The procession passed out. Jack, at Mr. Keller's command, followed last. Standing back at the doorway, Madame Fontaine caught him by the arm as he came out.
'You were half asleep this morning,' she whispered. 'You are not half asleep now. How did you get the blue- glass bottle? I insist on knowing.'
'I won't tell you!'
Madame Fontaine altered her tone.
'Will you tell me who emptied the bottle? I have always been kind to you—it isn't much to ask. Who emptied it?'
His variable temper changed; he lifted his head proudly. Absolutely sure of his mistress's recovery, he now claimed the merit that was his due.

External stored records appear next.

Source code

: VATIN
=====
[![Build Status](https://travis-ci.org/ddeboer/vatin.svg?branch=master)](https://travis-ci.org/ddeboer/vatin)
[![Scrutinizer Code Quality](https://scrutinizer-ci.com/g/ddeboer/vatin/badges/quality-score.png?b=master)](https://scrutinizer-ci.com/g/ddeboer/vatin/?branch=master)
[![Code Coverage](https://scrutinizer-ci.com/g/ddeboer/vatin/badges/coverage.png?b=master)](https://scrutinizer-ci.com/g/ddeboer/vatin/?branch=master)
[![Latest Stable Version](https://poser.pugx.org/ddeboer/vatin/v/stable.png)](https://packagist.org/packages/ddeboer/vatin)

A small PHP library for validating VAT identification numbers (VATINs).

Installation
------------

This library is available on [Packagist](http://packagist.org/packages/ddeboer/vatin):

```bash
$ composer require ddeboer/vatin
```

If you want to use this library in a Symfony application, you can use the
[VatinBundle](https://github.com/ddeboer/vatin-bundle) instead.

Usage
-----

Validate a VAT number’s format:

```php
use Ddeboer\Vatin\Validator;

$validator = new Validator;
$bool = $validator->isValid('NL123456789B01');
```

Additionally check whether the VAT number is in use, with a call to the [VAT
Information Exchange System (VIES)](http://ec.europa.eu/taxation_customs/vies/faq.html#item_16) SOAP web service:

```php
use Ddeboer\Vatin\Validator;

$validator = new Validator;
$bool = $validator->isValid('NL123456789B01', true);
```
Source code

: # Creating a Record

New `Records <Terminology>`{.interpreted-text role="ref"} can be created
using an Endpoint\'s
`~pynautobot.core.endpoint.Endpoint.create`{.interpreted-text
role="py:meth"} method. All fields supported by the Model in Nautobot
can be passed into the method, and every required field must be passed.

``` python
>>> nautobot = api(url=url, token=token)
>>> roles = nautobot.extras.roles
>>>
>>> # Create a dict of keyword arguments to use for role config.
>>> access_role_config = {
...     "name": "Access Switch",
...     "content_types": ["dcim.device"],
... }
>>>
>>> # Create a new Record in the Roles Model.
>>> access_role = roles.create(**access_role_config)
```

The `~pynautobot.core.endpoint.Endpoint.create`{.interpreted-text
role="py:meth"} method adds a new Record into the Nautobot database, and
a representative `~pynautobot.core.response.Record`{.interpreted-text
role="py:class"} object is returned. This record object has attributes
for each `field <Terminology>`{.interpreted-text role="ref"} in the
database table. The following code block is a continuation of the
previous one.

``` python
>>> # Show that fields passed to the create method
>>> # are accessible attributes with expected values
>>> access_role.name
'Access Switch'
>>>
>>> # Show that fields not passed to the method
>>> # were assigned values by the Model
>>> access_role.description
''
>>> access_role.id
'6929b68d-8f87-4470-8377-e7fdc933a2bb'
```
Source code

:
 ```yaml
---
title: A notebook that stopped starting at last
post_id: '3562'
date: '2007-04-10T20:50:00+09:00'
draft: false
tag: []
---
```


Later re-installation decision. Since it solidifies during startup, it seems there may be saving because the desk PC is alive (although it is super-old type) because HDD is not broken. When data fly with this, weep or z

'How did you empty it?' she asked faintly. 'Did you throw away what was in it? Did you give it to anybody?'
He seized her in his turn—and dragged her to the railing of the corridor. 'Look there!' he cried, pointing to the bearers, slowly carrying their burden down the stairs. 'Do you see her, resting on her little sofa till she recovers? I gave it to her!'
He left her, and descended the stairs. She staggered back against the wall of the corridor. Her sight seemed to be affected. She groped for the stair-rail, and held by it. The air was wafted up through the open street-door. It helped her to rally her energies. She went down steadily, step by step, to the first landing—paused, and went down again. Arrived in the hall, she advanced to Mr. Keller, and spoke to him.